In which the blogger does something he’s always wanted to do, namely, working through a comic and offering one brief thought, mostly, for each of its pages.

Page 1: The splash of The Defenders #4 is a prime example of how colour can inadvertently diminish the virtues of black and white art. By this, I mean no disrespect to the able Petra Goldberg, for it’s hard to imagine how the tech and traditions of the early 70s in US comics could have been used to match, let alone accentuate, the precision and power of Sal Buscema and Frank McLaughlin’s original work. If you’ll forgive the poor quality of the scan below, necessitated by the exceedingly tight spine of Essential Defenders Vol 1, you’ll immediately note how immensely threatening The Hulk originally was. Without the green for his skin, the fury in his darkened eyes is all the more intimidating. Without the purple for his trousers, the shadows that define his form set The Hulk out threateningly against the landscape, as if he were a creature stepping out of another dimension’s nighttime into the UK’s afternoon sun in order to threaten Namor and Strange.

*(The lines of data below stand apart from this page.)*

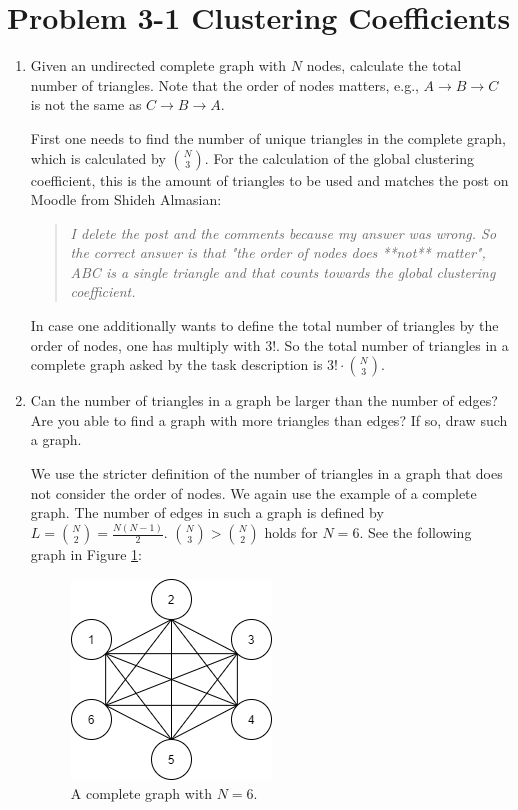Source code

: \section{Problem 3-1 Clustering Coefficients}

\begin{enumerate}
	\item Given an undirected complete graph with $N$ nodes, calculate the total number of triangles. Note that the order of nodes matters, e.g., $A \rightarrow B \rightarrow C$ is not the same as $C \rightarrow B \rightarrow A$.
	
	First one needs to find the number of unique triangles in the complete graph, which is calculated by $\binom{N}{3}$. For the calculation of the global clustering coefficient, this is the amount of triangles to be used and matches the post on Moodle from Shideh Almasian:
	
	\begin{quote}
		\textit{I delete the post and the comments because my answer was wrong. So the correct answer is that "the order of nodes does **not** matter", ABC is a single triangle and that counts towards the global clustering coefficient.}
	\end{quote}

	In case one additionally wants to define the total number of triangles by the order of nodes, one has multiply with $3!$. So the total number of triangles in a complete graph asked by the task description is $3! \cdot \binom{N}{3}$.
	
	\item Can the number of triangles in a graph be larger than the number of edges? Are you able to find a graph with more triangles than edges? If so, draw such a graph.
	
	We use the stricter definition of the number of triangles in a graph that does not consider the order of nodes. We again use the example of a complete graph. The number of edges in such a graph is defined by $L=\binom{N}{2}=\frac{N(N-1)}{2}$. $\binom{N}{3} > \binom{N}{2}$ holds for $N=6$. See the following graph in Figure \ref{clique}:
	
	\begin{figure}[h]
		\centering
		\includegraphics[width=0.25\linewidth]{images/clique.png}
		\caption{A complete graph with $N=6$.}
		\label{clique}
	\end{figure}


\end{enumerate}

Page 2: As has been noted here at Them Darned Superpeople before in these Defenders posts, Englehart made every effort to depict a respectful working relationship between the Sub-Mariner and Dr Strange. In short, and for all the extremes of their personalities, Englehart appears to have been determined that these two characters should behave, on the whole, as adults. And the developing closeness between the two, as colleagues if not friends, can be seen in the following panel from page 2:

Strange is shown being willing to openly admit that his decisions in the past issue have led to Barbara Norris’ catatonic state, while Namor is presented as a strategically sharp thinker whose decisiveness is vital to the non-team’s survival. For Strange, trustfully ceding responsibility to others was a rare, rare event. For Namor, accepting a surface dweller as his equal was similarly almost without precedent.

At other times, these same virtues have had the opposite effects to those shown here: Namor’s tendency, for example, to swiftly settle on a single and, to say the least, direct course of action would lead him constantly astray. One of the strengths of Englehart’s writing in the period was that he recognised how virtues and vices are situational rather than absolute.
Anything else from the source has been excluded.